## TASK STATEMENT
Return every line from the records below in which the word "equation" is found.

[DATASET RECORDS Boundary: Start]

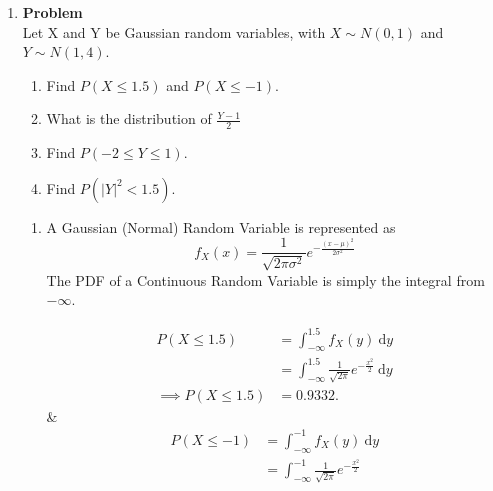 \documentclass[12pt]{article}
\newenvironment{Ex}{\textbf{Problem}\vspace{.75em}\\}{}
\newcommand{\dd}[1]{\:\mathrm{d}{#1}}
\begin{document}
\begin{enumerate}
\begin{Ex}
\begin{solution}
\begin{enumerate}
\begin{equation}
\begin{aligned}
            &= \int_{-2}^{z} \left(\frac{2+2y}{3}\right) \dd{y} \\
          \end{aligned}
        \end{equation}
      \end{enumerate}
    \end{solution}
  \end{Ex}
\item
  \begin{Ex}
    Let X and Y be Gaussian random variables, with $X \sim N(0,1)$ and
    $Y \sim N(1,4)$.
    \begin{enumerate}
    \item Find $P(X \le 1.5)$ and $P(X \le -1)$.
    \item What is the distribution of $\frac{Y-1}{2}$
    \item Find $P(-2 \le Y \le 1)$.
    \item Find $P(|Y|^2 < 1.5)$.
    \end{enumerate}
    \begin{solution} \hfill
      \begin{enumerate}
      \item A Gaussian (Normal) Random Variable is represented as
        \begin{equation}
          \label{eq:2-gaussian}
          f_X(x) = \frac{1}{\sqrt{2\pi\sigma^2}}e^{-\frac{(x-\mu)^2}{2\sigma^2}}
        \end{equation}
        The PDF of a Continuous Random Variable is simply the integral
        from $-\infty$.
        \begin{multicols}{2}
          \begin{equation}
            \label{eq:2ai-sol}
            \begin{aligned}
              P(X\le 1.5) &= \int_{-\infty}^{1.5} f_X(y) \dd{y} \\
              &= \int_{-\infty}^{1.5} \frac{1}{\sqrt{2\pi}}e^{-\frac{x^2}{2}}
              \dd{y} \\
              \implies P(X \le 1.5 )&= 0.9332.
            \end{aligned}
          \end{equation} &
          \begin{equation}
            \label{eq:2aii-sol}
            \begin{aligned}
              P(X\le -1) &= \int_{-\infty}^{-1} f_X(y) \dd{y} \\
              &= \int_{-\infty}^{-1} \frac{1}{\sqrt{2\pi}}e^{-\frac{x^2}{2}}

\end{aligned}
\end{equation}
\end{multicols}
\end{enumerate}
\end{solution}
\end{Ex}
\end{enumerate}
\end{document}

[DATASET RECORDS Boundary: End]

## EXERCISE SOLUTION
\begin{equation}
        \end{equation}
        \begin{equation}
        \end{equation}
          \begin{equation}
          \end{equation} &
          \begin{equation}
\end{equation}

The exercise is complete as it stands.